**WORKING DATA:**
___
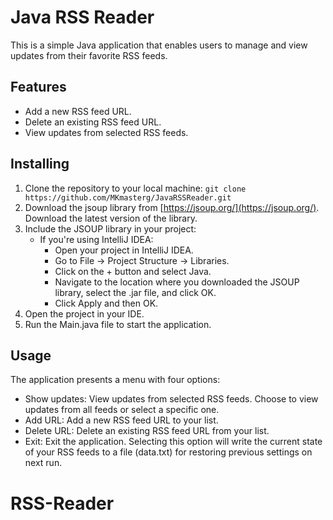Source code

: # Java RSS Reader

This is a simple Java application that enables users to manage and view updates from their favorite RSS feeds.

## Features
- Add a new RSS feed URL.
- Delete an existing RSS feed URL.
- View updates from selected RSS feeds.

## Installing
1. Clone the repository to your local machine:
   `
   git clone https://github.com/MKmasterg/JavaRSSReader.git
   `
2. Download the jsoup library from [https://jsoup.org/](https://jsoup.org/). Download the latest version of the library.
3. Include the JSOUP library in your project:
   - If you're using IntelliJ IDEA:
     - Open your project in IntelliJ IDEA.
     - Go to File -> Project Structure -> Libraries.
     - Click on the + button and select Java.
     - Navigate to the location where you downloaded the JSOUP library, select the .jar file, and click OK.
     - Click Apply and then OK.
4. Open the project in your IDE.
5. Run the Main.java file to start the application.

## Usage
The application presents a menu with four options:
- Show updates: View updates from selected RSS feeds. Choose to view updates from all feeds or select a specific one.
- Add URL: Add a new RSS feed URL to your list.
- Delete URL: Delete an existing RSS feed URL from your list.
- Exit: Exit the application. Selecting this option will write the current state of your RSS feeds to a file (data.txt) for restoring previous settings on next run.
# RSS-Reader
___
**PROBLEM REQUIREMENTS:** Look through the entries above and copy each line that has "from" in it.

**REPLY:**
This is a simple Java application that enables users to manage and view updates from their favorite RSS feeds.
- View updates from selected RSS feeds.
2. Download the jsoup library from [https://jsoup.org/](https://jsoup.org/). Download the latest version of the library.
- Show updates: View updates from selected RSS feeds. Choose to view updates from all feeds or select a specific one.
- Delete URL: Delete an existing RSS feed URL from your list.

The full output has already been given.